Only it never seems to work out that way.

I remember the first computer I bought. It was almost five years ago. How long ago is five years in computer years? That is long enough ago that we didn’t know the IBM-PC was going to become the dominant force in the MS-DOS world. I compared the IBM with some of the other machines on the market, and intelligently and with knowledge aforethought bought a future computer orphan. Bought it from a brand spanking new soon-to-go-bust computer consultancy, too. These guys were working out of their home, but by golly they were going to set the world on fire. As always, I had projects that had to be gotten to Right Now. I was fairly certain that the package I was buying would be capable of helping me. The question was how.

List price was what they were asking. Nothing off. Full support, don’t forget, was part of the package, and that was priceless, right? As a non-computer user and non-programmer facing MS-DOS and dBASE II, I took the plunge and trusted them. The basic system worked out to cost $8,600 dollars for a dual floppy machine and a printer, spread out over years of lease payments. During those years, I would add thousands more in hard- and software. Never got a dime’s worth of customer support.

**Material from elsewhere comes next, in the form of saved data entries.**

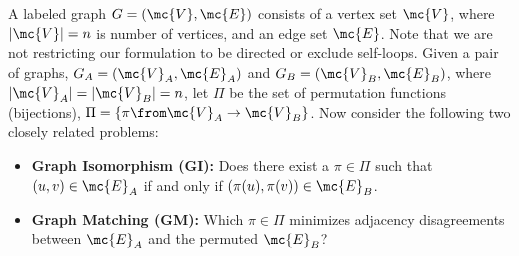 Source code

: \documentclass[11pt]{article}
\begin{document}
A labeled graph $G=(\mc{V},\mc{E})$ consists of a vertex set $\mc{V}$, where $|\mc{V}|=n$ is number of vertices, and an edge set $\mc{E}$. %
Note that we are not restricting our formulation to be directed or exclude self-loops. Given a pair of graphs, $G_A=(\mc{V}_A,\mc{E}_A)$ and $G_B=(\mc{V}_B,\mc{E}_B)$, where $|\mc{V}_A|=|\mc{V}_B|=n$, 
let $\Pi$ be the set of permutation functions (bijections), $\Pi=\{\pi \from \mc{V}_A \to \mc{V}_B\}$.
Now consider the following two closely related problems:
\begin{itemize}
	\item \textbf{Graph Isomorphism (GI):}  Does there exist a $\pi \in \Pi$ such that $(u,v) \in \mc{E}_A$ if and only if $(\pi(u),\pi(v)) \in \mc{E}_B$. 
		\item \textbf{Graph Matching (GM):}
		 Which $\pi \in \Pi$ minimizes adjacency disagreements between $\mc{E}_A$ and the permuted $\mc{E}_B$?
\end{itemize}
\end{document}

I learned my lesson the hard way. Now, I will only pay list price if the item I want is single-sourced or desparately needed.

My attitude towards prices makes it tough on storefront computer operations. I enjoy wandering through the aisles as much as the next guy. And I don’t mind paying a little premium, but I do it so I’ll get the item right away, and not because I feel badly for the salespeople.

Part of that is because like everyone else I’ve developed a love/hate relationship with salespeople. Sometimes it seems as if they work 80-hour weeks just to serve us. Other times you couldn’t get ahold of them even if you had every Jehovah’s Witness in the world combing the streets on your behalf. Sometimes it seems that they work at the right hand of Technology, a magical electronic cornucopia disguised as a money-making enterprise. Other times they don’t seem to be aware of the most basic information, and in the two days it takes you to get through with your question, your hours of experimentation have taken you far, far beyond whatever level of expertise the salesperson has attained; there’s no way they can help you. At this point, the usual reaction is to hope fervently that your salesperson will be run out of town and out of your life like a common pigmy.

So if I want something badly enough I’ll kick in the difference in price rather that having to put a check in the mail or give my VISA number to some order-taker on the other side of the continent. But pay extra for support? Not bloody likely.

“That’s fine for you,” the neophyte says. “But what about those of us who are just plain illiterate when it comes to computers? What about those of us who can’t or won’t stay up all night, if that’s what it takes, to figure out how to get something to work?”

I can’t answer those questions for everybody. Perhaps if you get out in the middle of Nebraska or Wyoming the call to fight back against list prices and bogus promises of customer support creates more heat than light.

We’re in Los Angeles, though, and in Los Angeles there are any number of bodhisattvas of the Macintosh Buddhism cult available at your beck and call, many of them in the LAMG. In fact, the first couple times you attend a users’ group meeting it may seem that virtually everyone else in the world is a power user, as you listen to a room full of people babble incomprehensibly about bugs, work-arounds, tips, techniques, and new products. This is the place to get the “bird’s eye low down” about what troubles you. And wouldn’t you know it? Most of the information is free.

The great part of it is that the people you meet at an LAMG meeting have phone numbers and everything. So introduce yourself. Net work. Ask your questions and then listen to the answers.

Most of all, remember what you are going through. Because in a couple months you are going to be one of those approached by some new member, and you are going to know the answer to the questions being posed. When that day comes, you are going to want to look back on your first days as a Mac user, and with fond memories help the next person take those first important steps.

Oh, yeah. Don’t forget to get them to join the LAMG. The more of us there are, the better it works for everyone.